Selamat Bermuktamar, Muhammadiyyah!

Oleh: Ahmad Bahruddin


Alhamdulillah seharian kemain (17/10/'22) menemani Prof. Abdul Mu'ti (Sekum PP Muhammadiyyah) serta mbak Diyah Puspitarini (Ketum Nasyiatul Aisyiyah yang juga Komisioner KPAI terpilih periode terahir ini), pada Seminar Nasional dalam rangka Pra Muktamar Muhammadiyah di gedung K.H. Hasyim Asy'ari UIN Salatiga. Saya diminta menyampaian tema "Ormas dan Moderasi Beragama di Indonesia".



Ormas (Civil Society Organization, CSO) adalah sekelompok masyarakat warga yang yg memiliki kepentingan dan tujuan diperjuangan bersama-sama untuk diwujudkan.


Muhammadiyah misalnya, diawali dari gerakan "Alma’un” Muhammad Darwis (K.H. Ahmad Dahlan), adalah ajaran "radikal" agama Islam yang mutlak mewajibkan bagi pemeluknya untuk mencintai dan memuliakan kemanusiaan. Demikian juga Nahdlatul Ulama, diawali dari kajian ilmiah "Tashwirul Afkar", berlanjut ke Komite Hijaz, sungguh-sungguh (jihad ijtihad) membela keadilan melawan kesewenang-wenangan kekuasaan yang mengancam hilangnya "great tangible heritage" (warisan agung dari Rasulullah SAW).


Sayang, perkembangan lebih lanjut -termasuk kedua ORMAS terbesar di Indonesia ini- menjadi ORMAS membership dan “politis” justru terancam menjadi Ormas Oportunis, terjebak pada kepentingan organisasi itu sendiri termasuk kepentingan naiknya "bargaining power" yang bisa saja "then power tends to corrupt; absolute power corrupts absolutely".


Sebagaimana kongres kedua "Internasionale" adalah aksi-aksi Sosialis Internasional, (second International, yakni organisasi partai-partai sosialis dan buruh yang dibentuk di Paris pada 14 Juli 1889) yang berhasil mengejawentahkan ide-ide agung dan mulia, terwujudlah deklarasi 1 Mei 1889, yang selanjutnya menjadi Hari Buruh Internasional (May Day).  

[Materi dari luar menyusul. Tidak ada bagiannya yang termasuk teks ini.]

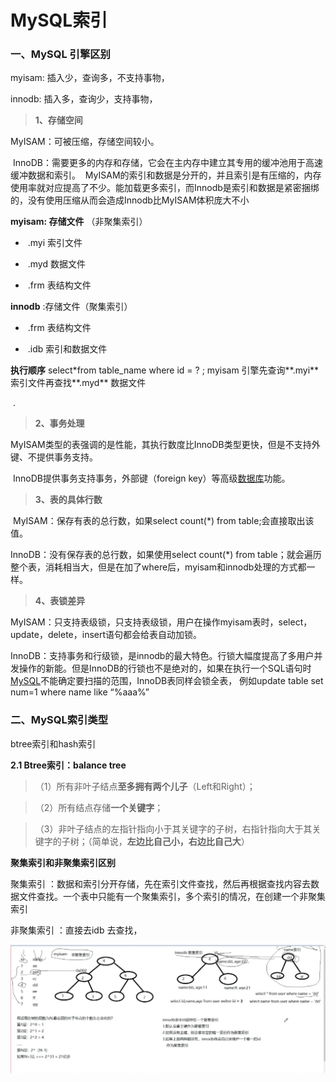 # MySQL索引



### **一、MySQL 引擎区别**

myisam: 插入少，查询多，不支持事物，

innodb:  插入多，查询少，支持事物，



> **1、存储空间**

 MyISAM：可被压缩，存储空间较小。

 InnoDB：需要更多的内存和存储，它会在主内存中建立其专用的缓冲池用于高速缓冲数据和索引。  MyISAM的索引和数据是分开的，并且索引是有压缩的，内存使用率就对应提高了不少。能加载更多索引，而Innodb是索引和数据是紧密捆绑的，没有使用压缩从而会造成Innodb比MyISAM体积庞大不小 

**myisam:   存储文件**   （非聚集索引）

- ​     .myi 索引文件

- ​    .myd  数据文件

- ​    .frm  表结构文件

**innodb**      :存储文件（聚集索引）

- ​     .frm  表结构文件

- ​     .idb   索引和数据文件

  

**执行顺序** select*from  table_name  where id = ?   ; myisam  引擎先查询**.myi** 索引文件再查找**.myd** 数据文件

​              .

> **2、事务处理** 

 MyISAM类型的表强调的是性能，其执行数度比InnoDB类型更快，但是不支持外键、不提供事务支持。

 InnoDB提供事务支持事务，外部键（foreign key）等高级[数据库](http://lib.csdn.net/base/mysql)功能。 

> **3、表的具体行数**

 MyISAM：保存有表的总行数，如果select count(*) from table;会直接取出该值。  

InnoDB：没有保存表的总行数，如果使用select count(*) from table；就会遍历整个表，消耗相当大，但是在加了where后，myisam和innodb处理的方式都一样。 

> **4、表锁差异**

 MyISAM：只支持表级锁，只支持表级锁，用户在操作myisam表时，select，update，delete，insert语句都会给表自动加锁。 

 InnoDB：支持事务和行级锁，是innodb的最大特色。行锁大幅度提高了多用户并发操作的新能。但是InnoDB的行锁也不是绝对的，如果在执行一个SQL语句时[MySQL](http://lib.csdn.net/base/mysql)不能确定要扫描的范围，InnoDB表同样会锁全表， 例如update table set num=1 where name like “%aaa%” 

### 二、MySQL索引类型

 btree索引和hash索引



**2.1 Btree索引：balance tree**

> （1）所有非叶子结点**至多拥有两个儿子**（Left和Right）；

> （2）所有结点存储**一个关键字**；

> （3）非叶子结点的左指针指向小于其关键字的子树，右指针指向大于其关键字的子树；（简单说，**左边比自己小，右边比自己大**）





**聚集索引和非聚集索引区别**

聚集索引 ：数据和索引分开存储，先在索引文件查找，然后再根据查找内容去数据文件查找。一个表中只能有一个聚集索引，多个索引的情况，在创建一个非聚集索引

非聚集索引 ：直接去idb    去查找，

![1531140938585](..\images\mysql-index.png)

Sementara pengejawentahan ke Partai-Partai Sosialis Serikat Pekerja Internasional (International Working Union of Socialist Parties, IWUSP), justeru berkembang menjadi “Ormas Oportunis”. 


Beda dengan Budi Utomo (Indonesia), yang sampai hari ini, nilai-nilai kejuangan Budi Utomo kita kenang, bahkan kelahirannya kita peringati sebagai Hari Kebangkitan Nasional. Dan Budi Utomo juga tidak berkembang menjadi Ormas Membersip.


Terkait dengan isu aktual, banyak Ormas (untuk tidak mengatakan semua), alih-alih "care and sympathy", nyambung pun tidak!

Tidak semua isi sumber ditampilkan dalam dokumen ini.